Ideologues live a drab existence. That goes double for ideologues that are critical of others. Consume life voraciously, from all quarters; don’t build walls from the limited access to experience you’ve been granted in a short life.
The four basic categories of goods conveyance are bottles, boxes, pouches, and bubble packs. Almost everything in a person’s life arrived in one of these things. Bags are an adjunct to all of these; almost every transition in small goods ownership involves, at some point, a bag.
Never worry if you’re awkward. Everyone is awkward. Humans are awkward. Look around. The most suave person in the room, if you look closely, is busy being awkward. It’s the underlying human condition. More to the point, every instance of awkwardness is correlated to an instance of hope.
I used to wonder where the small animal figurines in elders’ china cabinets came from. Now I know. They came from parenthood.
Despite the cultural resonance of snowmen, relatively few of them are made on a per-capita basis. Even people in four-seasons climes will reach the end of their lives having only made a few of them.
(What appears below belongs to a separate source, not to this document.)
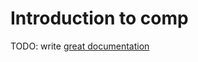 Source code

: # Introduction to comp

TODO: write [great documentation](http://jacobian.org/writing/great-documentation/what-to-write/)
Every snowman is precious, and marks the passing time of your life cycle.
At various regrettable points in the timeline, reality is eaten in its entirely by unreality.
It is a temporary phenomenon (in much the same way that people themselves are), but its consequences are grim, and in most cases it cannot be avoided.
On manic brush,
the paint, the paint!
And then on grain and filament—
the sweaty arms, frenetic to create—
a stroke, a stroke, a stroke, a stroke!
Backing, backing
and the endless rush—
cover, cover, cover all!
Mania to fill the minutes,
labor’s pains to fill the hours,
the job thus smaller
and smaller again—
alabaster creeping thus—
into the cracks, the veins, the knots—
across the wooden universe!
Across every surface of the room—
a stroke, a stroke, a stroke, a stroke!
To what shocking end
has this sleight of fate
been conjured up here yet again—
feet caught at angles now acute,
and back against the dampened wall—
each drop a means, a craven tool
to cover every surface save—
the corner—
the corner!
Catastrophic, bare!
Its laughing amoral in the creeping dusk!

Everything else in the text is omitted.